PROBLEM STATEMENT:
Starting from the line that holds "Here are some", print each remaining line of the entries exactly, ending with the last.

[Opening GIVEN DATA section]

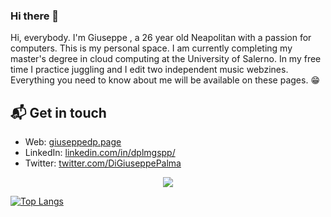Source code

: ### Hi there 👋
Hi, everybody. I'm Giuseppe , a 26 year old Neapolitan with a passion for computers. This is my personal space.
I am currently completing my master's degree in cloud computing at the University of Salerno.
In my free time I practice juggling and I edit two independent music webzines.
Everything you need to know about me will be available on these pages. 
😁 

## 📬 Get in touch

- Web: [giuseppedp.page][1]
- LinkedIn: [linkedin.com/in/dplmgspp/][2]
- Twitter: [twitter.com/DiGiuseppePalma][3]


<p align="center">    
    <img src="https://github-readme-stats.vercel.app/api/top-langs/?username=GiuseppeDiPalma&langs_count=100&layout=compact" />
</p>


[![Top Langs](https://github-readme-stats.vercel.app/api/top-langs/?username=GiuseppeDiPalma&langs_count=100&layout=compact)](https://github.com/anuraghazra/github-readme-stats)


<!--
**GiuseppeDiPalma/GiuseppeDiPalma** is a ✨ _special_ ✨ repository because its `README.md` (this file) appears on your GitHub profile.

Here are some ideas to get you started:

- 🔭 I’m currently working on ...
- 🌱 I’m currently learning ...
- 👯 I’m looking to collaborate on ...
- 🤔 I’m looking for help with ...
- 💬 Ask me about ...
- 📫 How to reach me: ...
- 😄 Pronouns: ...
- ⚡ Fun fact: ...
-->

[1]: https://giuseppedp.page/
[2]: https://www.linkedin.com/in/dplmgspp/
[3]: https://twitter.com/DiGiuseppePalma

[Closing GIVEN DATA section]

COMPLETED EXERCISE:
Here are some ideas to get you started:

- 🔭 I’m currently working on ...
- 🌱 I’m currently learning ...
- 👯 I’m looking to collaborate on ...
- 🤔 I’m looking for help with ...
- 💬 Ask me about ...
- 📫 How to reach me: ...
- 😄 Pronouns: ...
- ⚡ Fun fact: ...
-->

[1]: https://giuseppedp.page/
[2]: https://www.linkedin.com/in/dplmgspp/
[3]: https://twitter.com/DiGiuseppePalma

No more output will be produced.